### WHAT YOU HAVE TO DO
Below are the records. Transcribe them exactly.
+ + +
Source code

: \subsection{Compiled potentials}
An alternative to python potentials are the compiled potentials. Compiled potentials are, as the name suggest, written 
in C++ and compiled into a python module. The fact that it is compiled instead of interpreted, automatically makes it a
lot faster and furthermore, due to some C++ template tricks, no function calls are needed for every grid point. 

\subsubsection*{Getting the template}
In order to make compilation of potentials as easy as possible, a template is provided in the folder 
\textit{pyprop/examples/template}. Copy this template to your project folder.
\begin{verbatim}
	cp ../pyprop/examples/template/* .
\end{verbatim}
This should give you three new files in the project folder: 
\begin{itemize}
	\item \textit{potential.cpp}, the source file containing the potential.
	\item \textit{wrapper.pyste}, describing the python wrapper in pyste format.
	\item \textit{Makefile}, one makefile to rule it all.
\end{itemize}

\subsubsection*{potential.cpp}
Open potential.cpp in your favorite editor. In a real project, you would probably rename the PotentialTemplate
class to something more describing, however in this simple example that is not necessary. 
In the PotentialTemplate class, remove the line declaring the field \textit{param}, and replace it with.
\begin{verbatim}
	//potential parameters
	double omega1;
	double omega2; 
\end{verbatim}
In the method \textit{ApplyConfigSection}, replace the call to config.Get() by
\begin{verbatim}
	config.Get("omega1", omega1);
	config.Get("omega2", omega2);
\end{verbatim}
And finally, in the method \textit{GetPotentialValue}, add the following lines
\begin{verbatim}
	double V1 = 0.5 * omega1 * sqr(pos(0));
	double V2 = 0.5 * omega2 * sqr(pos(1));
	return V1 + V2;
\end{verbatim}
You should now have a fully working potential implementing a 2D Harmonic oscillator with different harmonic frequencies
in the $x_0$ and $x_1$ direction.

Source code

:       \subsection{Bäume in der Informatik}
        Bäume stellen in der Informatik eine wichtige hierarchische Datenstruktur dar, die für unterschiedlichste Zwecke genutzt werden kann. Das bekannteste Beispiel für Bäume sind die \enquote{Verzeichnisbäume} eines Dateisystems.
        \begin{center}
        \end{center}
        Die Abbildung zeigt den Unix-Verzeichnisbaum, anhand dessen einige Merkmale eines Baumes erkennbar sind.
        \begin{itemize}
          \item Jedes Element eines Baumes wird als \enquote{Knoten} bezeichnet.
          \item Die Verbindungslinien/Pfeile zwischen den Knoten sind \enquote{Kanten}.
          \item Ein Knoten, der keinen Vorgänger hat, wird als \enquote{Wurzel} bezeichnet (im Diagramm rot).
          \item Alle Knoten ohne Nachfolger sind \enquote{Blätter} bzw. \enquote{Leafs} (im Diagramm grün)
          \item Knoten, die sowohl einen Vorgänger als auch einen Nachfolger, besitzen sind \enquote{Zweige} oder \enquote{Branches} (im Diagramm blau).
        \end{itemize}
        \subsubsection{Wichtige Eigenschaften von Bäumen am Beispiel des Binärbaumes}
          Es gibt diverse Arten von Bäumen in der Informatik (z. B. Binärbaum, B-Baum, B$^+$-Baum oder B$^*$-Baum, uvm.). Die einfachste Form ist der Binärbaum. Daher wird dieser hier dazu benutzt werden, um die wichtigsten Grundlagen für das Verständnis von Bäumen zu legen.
+ + +
### YOUR RESPONSE
Source code

: \subsection{Compiled potentials}
An alternative to python potentials are the compiled potentials. Compiled potentials are, as the name suggest, written 
in C++ and compiled into a python module. The fact that it is compiled instead of interpreted, automatically makes it a
lot faster and furthermore, due to some C++ template tricks, no function calls are needed for every grid point. 

\subsubsection*{Getting the template}
In order to make compilation of potentials as easy as possible, a template is provided in the folder 
\textit{pyprop/examples/template}. Copy this template to your project folder.
\begin{verbatim}
	cp ../pyprop/examples/template/* .
\end{verbatim}
This should give you three new files in the project folder: 
\begin{itemize}
	\item \textit{potential.cpp}, the source file containing the potential.
	\item \textit{wrapper.pyste}, describing the python wrapper in pyste format.
	\item \textit{Makefile}, one makefile to rule it all.
\end{itemize}

\subsubsection*{potential.cpp}
Open potential.cpp in your favorite editor. In a real project, you would probably rename the PotentialTemplate
class to something more describing, however in this simple example that is not necessary. 
In the PotentialTemplate class, remove the line declaring the field \textit{param}, and replace it with.
\begin{verbatim}
	//potential parameters
	double omega1;
	double omega2; 
\end{verbatim}
In the method \textit{ApplyConfigSection}, replace the call to config.Get() by
\begin{verbatim}
	config.Get("omega1", omega1);
	config.Get("omega2", omega2);
\end{verbatim}
And finally, in the method \textit{GetPotentialValue}, add the following lines
\begin{verbatim}
	double V1 = 0.5 * omega1 * sqr(pos(0));
	double V2 = 0.5 * omega2 * sqr(pos(1));
	return V1 + V2;
\end{verbatim}
You should now have a fully working potential implementing a 2D Harmonic oscillator with different harmonic frequencies
in the $x_0$ and $x_1$ direction.

Source code

:       \subsection{Bäume in der Informatik}
        Bäume stellen in der Informatik eine wichtige hierarchische Datenstruktur dar, die für unterschiedlichste Zwecke genutzt werden kann. Das bekannteste Beispiel für Bäume sind die \enquote{Verzeichnisbäume} eines Dateisystems.
        \begin{center}
        \end{center}
        Die Abbildung zeigt den Unix-Verzeichnisbaum, anhand dessen einige Merkmale eines Baumes erkennbar sind.
        \begin{itemize}
          \item Jedes Element eines Baumes wird als \enquote{Knoten} bezeichnet.
          \item Die Verbindungslinien/Pfeile zwischen den Knoten sind \enquote{Kanten}.
          \item Ein Knoten, der keinen Vorgänger hat, wird als \enquote{Wurzel} bezeichnet (im Diagramm rot).
          \item Alle Knoten ohne Nachfolger sind \enquote{Blätter} bzw. \enquote{Leafs} (im Diagramm grün)
          \item Knoten, die sowohl einen Vorgänger als auch einen Nachfolger, besitzen sind \enquote{Zweige} oder \enquote{Branches} (im Diagramm blau).
        \end{itemize}
        \subsubsection{Wichtige Eigenschaften von Bäumen am Beispiel des Binärbaumes}
          Es gibt diverse Arten von Bäumen in der Informatik (z. B. Binärbaum, B-Baum, B$^+$-Baum oder B$^*$-Baum, uvm.). Die einfachste Form ist der Binärbaum. Daher wird dieser hier dazu benutzt werden, um die wichtigsten Grundlagen für das Verständnis von Bäumen zu legen.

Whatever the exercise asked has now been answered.